━━━━━ Working data

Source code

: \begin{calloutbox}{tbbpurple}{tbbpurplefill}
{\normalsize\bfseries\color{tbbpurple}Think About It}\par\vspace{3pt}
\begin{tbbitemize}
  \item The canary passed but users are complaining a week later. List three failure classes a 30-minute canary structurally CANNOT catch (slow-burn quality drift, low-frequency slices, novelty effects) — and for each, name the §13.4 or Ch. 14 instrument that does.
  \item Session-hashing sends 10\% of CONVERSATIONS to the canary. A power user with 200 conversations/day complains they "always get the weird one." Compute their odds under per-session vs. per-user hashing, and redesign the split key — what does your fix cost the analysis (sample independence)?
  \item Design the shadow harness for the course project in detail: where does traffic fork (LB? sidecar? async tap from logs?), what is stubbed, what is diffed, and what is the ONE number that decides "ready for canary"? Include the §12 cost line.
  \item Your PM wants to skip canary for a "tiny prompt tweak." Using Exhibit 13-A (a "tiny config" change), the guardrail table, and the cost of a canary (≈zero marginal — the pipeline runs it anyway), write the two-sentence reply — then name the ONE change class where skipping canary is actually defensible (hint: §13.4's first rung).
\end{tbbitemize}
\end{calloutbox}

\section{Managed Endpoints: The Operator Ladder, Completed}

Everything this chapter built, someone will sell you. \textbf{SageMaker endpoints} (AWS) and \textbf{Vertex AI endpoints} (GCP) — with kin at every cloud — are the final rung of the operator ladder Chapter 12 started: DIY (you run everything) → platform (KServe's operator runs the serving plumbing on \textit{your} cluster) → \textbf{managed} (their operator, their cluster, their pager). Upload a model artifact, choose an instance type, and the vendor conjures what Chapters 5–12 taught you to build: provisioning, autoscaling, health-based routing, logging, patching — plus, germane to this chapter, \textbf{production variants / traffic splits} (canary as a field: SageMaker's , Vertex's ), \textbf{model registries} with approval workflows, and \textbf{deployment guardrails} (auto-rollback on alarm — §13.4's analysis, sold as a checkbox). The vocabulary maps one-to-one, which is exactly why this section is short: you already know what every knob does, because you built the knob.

━━━━━━━━━━

Exercise:
Return the material above unaltered. Include every line.

Result of the exercise:
Source code

: \begin{calloutbox}{tbbpurple}{tbbpurplefill}
{\normalsize\bfseries\color{tbbpurple}Think About It}\par\vspace{3pt}
\begin{tbbitemize}
  \item The canary passed but users are complaining a week later. List three failure classes a 30-minute canary structurally CANNOT catch (slow-burn quality drift, low-frequency slices, novelty effects) — and for each, name the §13.4 or Ch. 14 instrument that does.
  \item Session-hashing sends 10\% of CONVERSATIONS to the canary. A power user with 200 conversations/day complains they "always get the weird one." Compute their odds under per-session vs. per-user hashing, and redesign the split key — what does your fix cost the analysis (sample independence)?
  \item Design the shadow harness for the course project in detail: where does traffic fork (LB? sidecar? async tap from logs?), what is stubbed, what is diffed, and what is the ONE number that decides "ready for canary"? Include the §12 cost line.
  \item Your PM wants to skip canary for a "tiny prompt tweak." Using Exhibit 13-A (a "tiny config" change), the guardrail table, and the cost of a canary (≈zero marginal — the pipeline runs it anyway), write the two-sentence reply — then name the ONE change class where skipping canary is actually defensible (hint: §13.4's first rung).
\end{tbbitemize}
\end{calloutbox}

\section{Managed Endpoints: The Operator Ladder, Completed}

Everything this chapter built, someone will sell you. \textbf{SageMaker endpoints} (AWS) and \textbf{Vertex AI endpoints} (GCP) — with kin at every cloud — are the final rung of the operator ladder Chapter 12 started: DIY (you run everything) → platform (KServe's operator runs the serving plumbing on \textit{your} cluster) → \textbf{managed} (their operator, their cluster, their pager). Upload a model artifact, choose an instance type, and the vendor conjures what Chapters 5–12 taught you to build: provisioning, autoscaling, health-based routing, logging, patching — plus, germane to this chapter, \textbf{production variants / traffic splits} (canary as a field: SageMaker's , Vertex's ), \textbf{model registries} with approval workflows, and \textbf{deployment guardrails} (auto-rollback on alarm — §13.4's analysis, sold as a checkbox). The vocabulary maps one-to-one, which is exactly why this section is short: you already know what every knob does, because you built the knob.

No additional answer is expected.